Recommended talk: How to Read Complex Code • Felienne Hermans • YOW! 2021

Facing the Challenges of Complex Code

Hannes Lowette: I think part of that is probably because we were never taught to read code. And I think it fits into a bigger beef that I've had with our education for a while now, is we we learn a bunch of different skills, but we don't learn how to deal with a normal life size project, like a code base that has been going for a few years, where a lot of the code wasn't written by you, that has developed problems, that has parts of it that aren't documented, like really, and it's a skill we never learn.

I honestly don't understand why, because the first project, the first team you get thrown into after college, you will be faced with all those things.

Marit van Dijk: Exactly.

Hannes Lowette: I think that's what life is. As a software consultant, like, that's even more my job than anything else. I need to be up to speed in a new team really quickly. Meaning like I need to be understanding what you guys have been doing the last couple of years. Usually there is help from people who can explain exactly.
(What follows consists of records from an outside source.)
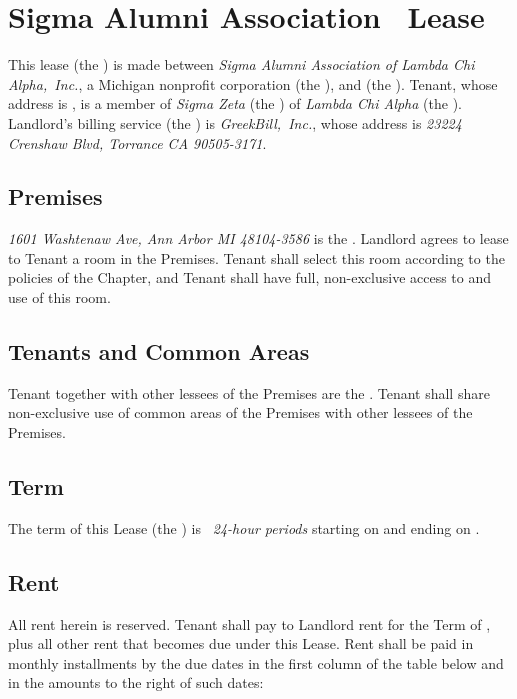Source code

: \documentclass{article}
\begin{document}
\section*{Sigma Alumni Association \leaseDescription\ Lease}

This lease (the ) is made between
\emph{Sigma Alumni Association of Lambda Chi Alpha,~Inc.}, a Michigan nonprofit
corporation (the ), and
\emph{\tenantName} (the ). Tenant, whose address
is \emph{\tenantAddress}, is a member of \emph{Sigma Zeta} (the
) of \emph{Lambda Chi Alpha} (the
). Landlord’s billing service (the
) is \emph{GreekBill,~Inc.}, whose
address is \emph{23224 Crenshaw Blvd, Torrance CA 90505-3171}.

\subsection{Premises}
\emph{1601 Washtenaw Ave, Ann Arbor MI 48104-3586} is the
. Landlord agrees to lease to Tenant a room in
the Premises. Tenant shall select this room according to the policies of the
Chapter, and Tenant shall have full, non-exclusive access to and use of this
room.

\subsection{Tenants and Common Areas}
Tenant together with other lessees of the Premises are the
. Tenant shall share non-exclusive use of common
areas of the Premises with other lessees of the Premises.

\subsection{Term}
The term of this Lease (the ) is
\emph{\the\termDuration\ 24-hour periods} starting on
\emph{} and ending on
\emph{}.

\subsection{Rent}
All rent herein is reserved. Tenant shall pay to Landlord rent for the Term of
\emph{\rentTotal}, plus all other rent that becomes due under this Lease. Rent
shall be paid in monthly installments by the due dates in the first column of
the table below and in the amounts to the right of such dates:
\end{document}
Hannes Lowette: You're also left to your own devices quite a lot looking at the actual code and stare.

Marit van Dijk: You develop different kinds of strategies, especially if you do this right. And I think that the code reading exercises can help if you're confronted by a piece of code that is just so complicated, like sometimes you get overwhelmed, like, I don't even know where to start. In that case, you can take some of the exercises, either from the Code Reading Club or from Felienne’s book.

Felienne has written a book called The Programmer's Brain, or What Every Programmer Should Know about Cognition. I told you we'd be fangirling about Felienne. She has code reading exercises in that book, too, that you could apply to your code base. Obviously working for a tooling company, we build IDEs. There are lots and lots of features in the IDE that can also help you to understand the code.

Recommended talk: Navigating Through Programming's Greatest Mistakes • Mark Rendle & Hannes Lowette • GOTO 2023

Strategies for Understanding New Codebases

Hannes Lowette: I definitely want to zoom in on that. But first, before we go there, like from the Code Reading Club. What different strategies have you noticed because you said you were interested in other people's approaches? What kind of strategies have you seen people apply to understanding new code bases?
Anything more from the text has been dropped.